The electropolymerization of bithiophene also proceeds via a radical propagation mechanism. The polymerization starts in solution and takes place from a dimer oxidation to a tetramer and so on until deposition of elongated polymer chains (see Supplementary Scheme S2) [5]. Therefore, electrodeposition of polybithiophene (PBTh) films could be accomplished by applying oxidative potentials to a diluted solution of 2,2′-bithiophene (see Figure 1b) [35]. Oxidation of the monomer began at 0.81 V (red line in Figure 1b). Peak I, around 0.68 V, was assigned to p-doping of the as-prepared polymer chains, which appeared from the second sweep onwards. The two reduction peaks (0.65 V and 0.25 V) were assigned to two stable states of partially discharged polymer chains [36]. The generated polymer (polybithiophene) was of high stability as the charging and discharging processes were fully reversible. In other words, the ratio between the negative charge (Q− discharging process) and the positive charge (Q+ charging process) was around one in each cycle [37,38,39]. The conducted experiments showed good stability for both polymer films under the applied conditions (see Supplementary Figure S1).
Both polymers show a distinct electrochromism behavior, i.e., the film changed color when different redox potentials were applied. In the case of PANI, it is possible to differentiate three chemical and electronic structures—leucoemeraldine, emeraldine, and pernigraniline—all showing different colors and electronic properties (see Scheme 2) [32,40,41].

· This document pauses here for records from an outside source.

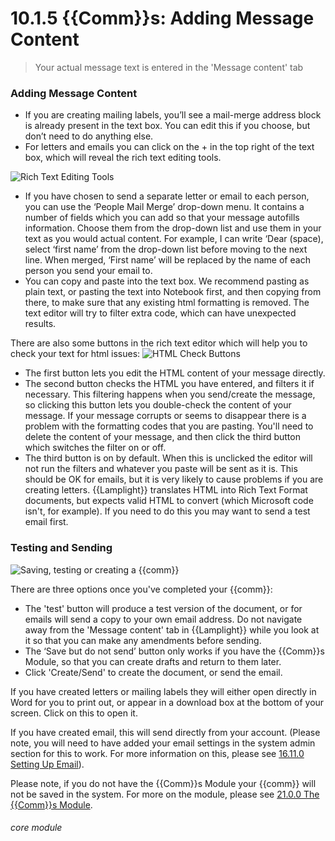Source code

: # 10.1.5 <i class="fas fa-envelope-open"></i> {{Comm}}s: Adding Message Content

> Your actual message text is entered in the 'Message content' tab



### Adding Message Content

- If you are creating mailing labels, you’ll see a mail-merge address block is already present in the text box.  You can edit this if you choose, but don’t need to do anything else.
- For letters and emails you can click on the + in the top right of the text box, which will reveal the rich text editing tools.


![Rich Text Editing Tools](88a.png)

- If you have chosen to send a separate letter or email to each person, you can use the ‘People Mail Merge’ drop-down menu.  It contains a number of fields which you can add so that your message autofills information. Choose them from the drop-down list and use them in your text as you would actual content. For example, I can write ‘Dear (space), select ‘first name’ from the drop-down list before moving to the next line.  When merged, ‘First name’ will be replaced by the name of each person you send your email to.
- You can copy and paste into the text box. We recommend pasting as plain text, or pasting the text into Notebook first, and then copying from there, to make sure that any existing html formatting is removed. The text editor will try to filter extra code, which can have unexpected results. 

There are also some buttons in the rich text editor which will help you to check your text for html issues:
![HTML Check Buttons](88b.png)
  - The first button lets you edit the HTML content of your message directly. 
  - The second button checks the HTML you have entered, and filters it if necessary. This filtering happens when you send/create the message, so clicking this button lets you double-check the content of your message. If your message corrupts or seems to disappear there is a problem with the formatting codes that you are pasting. You'll need to delete the content of your message, and then click the third button which switches the filter on or off. 
  - The third button is on by default. When this is unclicked the editor will not run the filters and whatever you paste will be sent as it is. This should be OK for emails, but it is very likely to cause problems if you are creating letters. {{Lamplight}} translates HTML into Rich Text Format documents, but expects valid HTML to convert (which Microsoft code isn't, for example). If you need to do this you may want to send a test email first. 


### Testing and Sending 

![Saving, testing or creating a {{comm}}](83c.png)

There are three options once you've completed your {{comm}}:

- The 'test' button will produce a test version of the document, or for emails will send a copy to your own email address. Do not navigate away from the 'Message content' tab in {{Lamplight}} while you look at it so that you can make any amendments before sending.
- The ‘Save but do not send’ button only works if you have the {{Comm}}s Module, so that you can create drafts and return to them later.
- Click 'Create/Send' to create the document, or send the email.  

If you have created letters or mailing labels they will either open directly in Word for you to print out, or appear in a download box at the bottom of your screen. Click on this to open it. 

If you have created email, this will send directly from your account. (Please note, you will need to have added your email settings in the system admin section for this to work. For more information on this, please see [16.11.0 Setting Up Email](/help/index/p/16.11.0)).

Please note, if you do not have the {{Comm}}s Module your {{comm}} will not be saved in the system. For more on the module, please see [21.0.0 The {{Comm}}s Module](/help/index/p/21.0.0).


###### core module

In our experiments, UV-VIS absorption spectra were measured for both polymers after different potentials were applied in 0.1 M KCl aqueous solution (for PANI-modified electrodes) and 0.1 M of tetrabutylammonium perchlorate in MeCN solution (for PBTh-modified electrodes) (see Figure 2). All forms of PANI showed two clear absorption bands; the first one was observed with a maximum at about 350 nm and a shoulder around 400 nm. According to the literature, this band was related to a π − π* transition [41]. The second band arose from 500 to 1000 nm, which was related to the formation of polarons or radical cations (polaron band). The applications of low potentials, ca. −0.2 V, led to the formation of the leucoemeraldine form of PANI. Starting from −0.2 V, as the applied potential increased up to 0.2 V, the absorption maximum at around 350 nm also increased, the shoulder at ca. 400 nm decreased, and there was also a bathochromic shift for both peaks. Additionally, the polaron band absorption increased with the rise of the applied potential to PANI-modified electrode adopting the emeraldine structure. The peak at 350 nm continuously decreased with increasing applied potential up to 0.6 V. The polaron band also showed a hypochromic shift. By increasing the applied potential up to 0.9 V, the polaron band further shifted hypochromically and started to decrease with the formation of the pernigraniline structure [40]. A PBTh film showed an absorption maximum around 500 nm with two shoulders at ca. 350 and 400 nm. This band was related to a π − π* transition in the polymer chain, which decreased as the applied potential increased [42]. There was a second broad band with a maximum at about 700 nm ascribed to an excitation of polarons or radical cations (polaron band). The intensity of the polaron band increased as the applied potential was increased. The polaronic state appeared at applied potentials between 0.2 and 0.4 V. The application of a potential of 0.6 V led to the formation of bipolaronic structures [42]. PBTh film could be dedoped into the neutral state when a negative potential in the range of −0.6 to −0.2 V was applied.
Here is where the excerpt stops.